Lake ne cache pas son plaisir à voir les coureurs souffrir. Il sélectionne chaque année un « sacrifice humain » – dossard n°1 – un coureur talentueux mais qu’il juge incapable de finir. Les lettres d’acceptation, envoyées après un processus d’inscription opaque (une lettre de motivation et 1,60 $ de frais), sont des « lettres de condoléances » annonçant une « très mauvaise chose à venir ». Pourtant, John Kelly, triple finisher, nuance : « Laz joue les sadiques, mais il adore voir les gens réussir. Il veut qu’on grandisse dans l’échec. »
En 2025, après huit finishers en deux ans (trois en 2023, cinq en 2024, dont la première femme, Jasmin Paris), Lake semble avoir décidé de durcir le ton. Les premiers rapports de l’édition en cours confirment un parcours « plus sombre et impitoyable », selon les mots de Territorio Trail sur X.

Les finishers : Une élite rarissime

En près de 40 ans, seuls 20 coureurs ont dompté la Barkley sur les cinq boucles. Voici les plus marquants :

  • Brett Maune détient le record absolu : 52h03min08s en 2012. Il a fini deux fois (2011, 2012).
  • Jared Campbell est le roi incontesté avec quatre finishs (2012, 2014, 2016, 2024), un exploit de constance.
  • John Kelly, enfant du pays (originaire des environs), a terminé trois fois (2017, 2023, 2024), incarnant la persévérance.
  • Jasmin Paris, en 2024, est entrée dans l’histoire comme la première femme à finir, en 59h58min21s, à 99 secondes de la limite.
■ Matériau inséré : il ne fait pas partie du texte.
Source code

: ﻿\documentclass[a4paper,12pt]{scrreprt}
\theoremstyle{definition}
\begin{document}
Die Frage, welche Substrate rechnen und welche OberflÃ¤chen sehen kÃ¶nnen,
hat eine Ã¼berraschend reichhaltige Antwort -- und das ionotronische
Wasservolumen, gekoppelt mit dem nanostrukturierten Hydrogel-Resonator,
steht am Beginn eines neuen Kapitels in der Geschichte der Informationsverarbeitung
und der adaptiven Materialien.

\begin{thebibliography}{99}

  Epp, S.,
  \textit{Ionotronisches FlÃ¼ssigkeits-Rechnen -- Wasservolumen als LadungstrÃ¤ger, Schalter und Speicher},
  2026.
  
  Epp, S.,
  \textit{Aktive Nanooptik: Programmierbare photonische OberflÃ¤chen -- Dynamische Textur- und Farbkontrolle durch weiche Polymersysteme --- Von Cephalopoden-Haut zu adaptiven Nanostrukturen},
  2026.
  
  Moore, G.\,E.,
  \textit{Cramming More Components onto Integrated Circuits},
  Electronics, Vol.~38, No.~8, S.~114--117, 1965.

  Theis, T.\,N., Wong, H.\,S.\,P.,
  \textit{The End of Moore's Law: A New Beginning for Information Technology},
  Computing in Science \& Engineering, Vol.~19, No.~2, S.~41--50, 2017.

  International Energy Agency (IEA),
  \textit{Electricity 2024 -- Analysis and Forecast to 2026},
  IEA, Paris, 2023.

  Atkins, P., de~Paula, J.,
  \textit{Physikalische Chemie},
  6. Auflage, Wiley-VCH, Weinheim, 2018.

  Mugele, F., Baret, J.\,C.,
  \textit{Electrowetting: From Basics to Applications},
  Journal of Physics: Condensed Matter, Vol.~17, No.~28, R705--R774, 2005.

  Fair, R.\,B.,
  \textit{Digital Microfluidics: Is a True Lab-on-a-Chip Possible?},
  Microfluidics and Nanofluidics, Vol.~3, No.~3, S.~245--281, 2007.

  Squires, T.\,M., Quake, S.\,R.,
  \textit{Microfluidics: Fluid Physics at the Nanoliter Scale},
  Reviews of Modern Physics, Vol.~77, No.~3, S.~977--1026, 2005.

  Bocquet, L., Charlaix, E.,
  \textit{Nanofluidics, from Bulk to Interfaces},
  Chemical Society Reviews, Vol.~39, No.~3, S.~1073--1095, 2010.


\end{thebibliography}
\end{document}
Une performance qui a ébranlé le monde de l’ultra.
  • Mark Williams (1995), le pionnier, et d’autres comme David Horton, Blake Wood ou Karel Sabbe complètent cette liste exclusive.

En 2024, cinq finishers – Ihor Verys, John Kelly, Jared Campbell, Greig Hamilton et Jasmin Paris – ont marqué un record historique. Mais ce succès semble avoir attisé la vengeance de Lake pour 2025.
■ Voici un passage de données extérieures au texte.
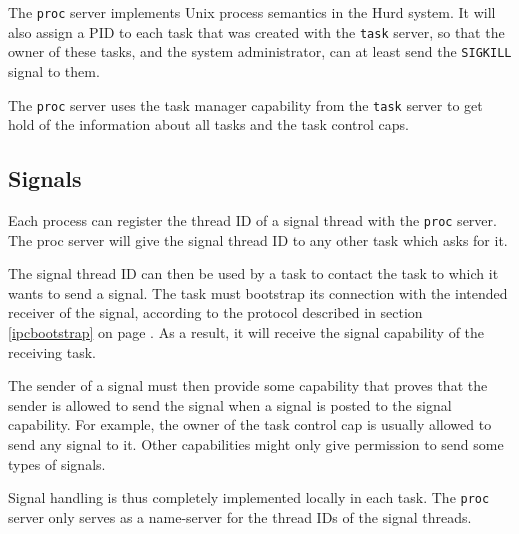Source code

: The \texttt{proc} server implements Unix process semantics in the Hurd
system.  It will also assign a PID to each task that was created with
the \texttt{task} server, so that the owner of these tasks, and the
system administrator, can at least send the \verb/SIGKILL/ signal to
them.

The \texttt{proc} server uses the task manager capability from the
\texttt{task} server to get hold of the information about all tasks
and the task control caps.

\begin{comment}
  The \texttt{proc} server might also be the natural place to
  implement a first policy server for the \texttt{task} server.
\end{comment}


\subsection{Signals}
\label{signals}

Each process can register the thread ID of a signal thread with the
\texttt{proc} server.  The proc server will give the signal thread ID
to any other task which asks for it.

\begin{comment}
  The thread ID can be guessed, so there is no point in protecting it.
\end{comment}

The signal thread ID can then be used by a task to contact the task to
which it wants to send a signal.  The task must bootstrap its
connection with the intended receiver of the signal, according to the
protocol described in section \ref{ipcbootstrap} on page
\pageref{ipcbootstrap}.  As a result, it will receive the signal
capability of the receiving task.

The sender of a signal must then provide some capability that proves
that the sender is allowed to send the signal when a signal is posted
to the signal capability.  For example, the owner of the task control
cap is usually allowed to send any signal to it.  Other capabilities
might only give permission to send some types of signals.

\begin{comment}
  The receiver of the signal decides itself which signals to accept
  from which other tasks.  The default implementation in the C library
  provides POSIX semantics, plus some extensions.
\end{comment}

Signal handling is thus completely implemented locally in each task.
The \texttt{proc} server only serves as a name-server for the thread
IDs of the signal threads.

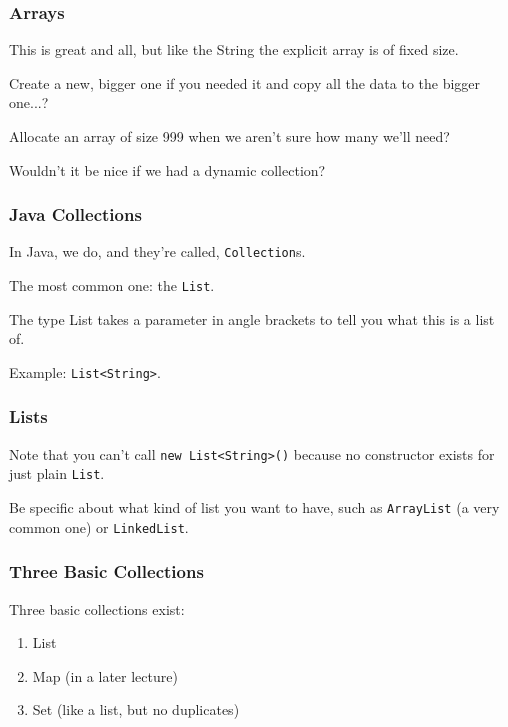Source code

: \begin{frame}
\frametitle{Arrays}
\begin{changemargin}{1cm}

This is great and all, but like the String the explicit array is of fixed size.

Create a new, bigger one if you needed it and copy all the data to the bigger one...? 

Allocate an array of size 999 when we aren't sure how many we'll need?

Wouldn't it be nice if we had a dynamic collection?


\end{changemargin}
\end{frame}


\begin{frame}
\frametitle{Java Collections}
\begin{changemargin}{1cm}

In Java, we do, and they're called, \texttt{Collection}s. 

The most common one: the \texttt{List}. 

The type List takes a parameter in angle brackets to tell you what this is a list of. 

Example: \texttt{List<String>}.

\end{changemargin}
\end{frame}

\begin{frame}
\frametitle{Lists}
\begin{changemargin}{1cm}

Note that you can't call \texttt{new List<String>()} because no constructor exists for just plain \texttt{List}. 

Be specific about what kind of list you want to have, such as \texttt{ArrayList} (a very common one) or \texttt{LinkedList}.


\end{changemargin}
\end{frame}

\begin{frame}
\frametitle{Three Basic Collections}
\begin{changemargin}{1cm}

Three basic collections exist:

\begin{enumerate}
	\item List
	\item Map (in a later lecture)
	\item Set (like a list, but no duplicates)
\end{enumerate}


\end{changemargin}
\end{frame}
L’édition 2025 : Un carnage annoncé

Le 18 mars 2025, le coup d’envoi a été donné à 11h37, le départ le plus tardif jamais enregistré, dépassant celui de 2015 (11h23). Carl Laniak, co-directeur, a soufflé dans la conque à 10h37, laissant une heure aux 40 coureurs pour se préparer. Keith Dunn, chroniqueur officiel via son compte Bluesky, fournit les rares mises à jour. À 24 heures de course, le constat est brutal : aucun coureur n’a terminé la deuxième boucle dans les temps. Sur les 40 partants, seuls 10 ont franchi la première boucle en moins de 12 heures, et le peloton s’est réduit à six sur la deuxième, selon Outside.fr. La météo, clé dans cette épreuve, a offert des conditions initiales clémentes avant des vents forts prévus mercredi et un froid mordant jeudi.

Parmi les noms confirmés :
John Kelly, triple finisher, revient pour une huitième tentative. Sera-t-il le premier à égaler Campbell ?
Claire Bannwarth, surnommée « Lapin DuDuracell », représente la France avec son endurance légendaire.
Tomokazu Ihara, coureur japonais, est le premier à boucler la deuxième boucle, selon RUN247, signe d’une possible surprise.
Julien Chable et Thomas Calmettes, autres Français, ont abandonné dès la deuxième boucle.

Des rumeurs évoquent Aurélien Sanchez (vainqueur 2023), mais sa présence reste incertaine. Jasmin Paris et Ihor Verys (vainqueur 2024) brillent par leur absence. Avec seulement six coureurs encore en lice à mi-parcours, le « massacre » semble en marche. Lazarus Lake a-t-il conçu un parcours si diabolique qu’aucun finisher n’émergera cette année ? Réponse d’ici le 20 mars, 23h37.

Pourquoi la Barkley fascine-t-elle ?

La Barkley n’est pas qu’une course. Elle est une expérience humaine, un affrontement avec soi-même dans un écrin de nature sauvage. Son mystère – pas de site officiel, un départ secret, un parcours imprévisible – et sa difficulté extrême en font un Graal pour les ultrarunners. Elle attire des élites comme Kelly ou Paris, mais aussi des anonymes prêts à tout donner, souvent pour échouer.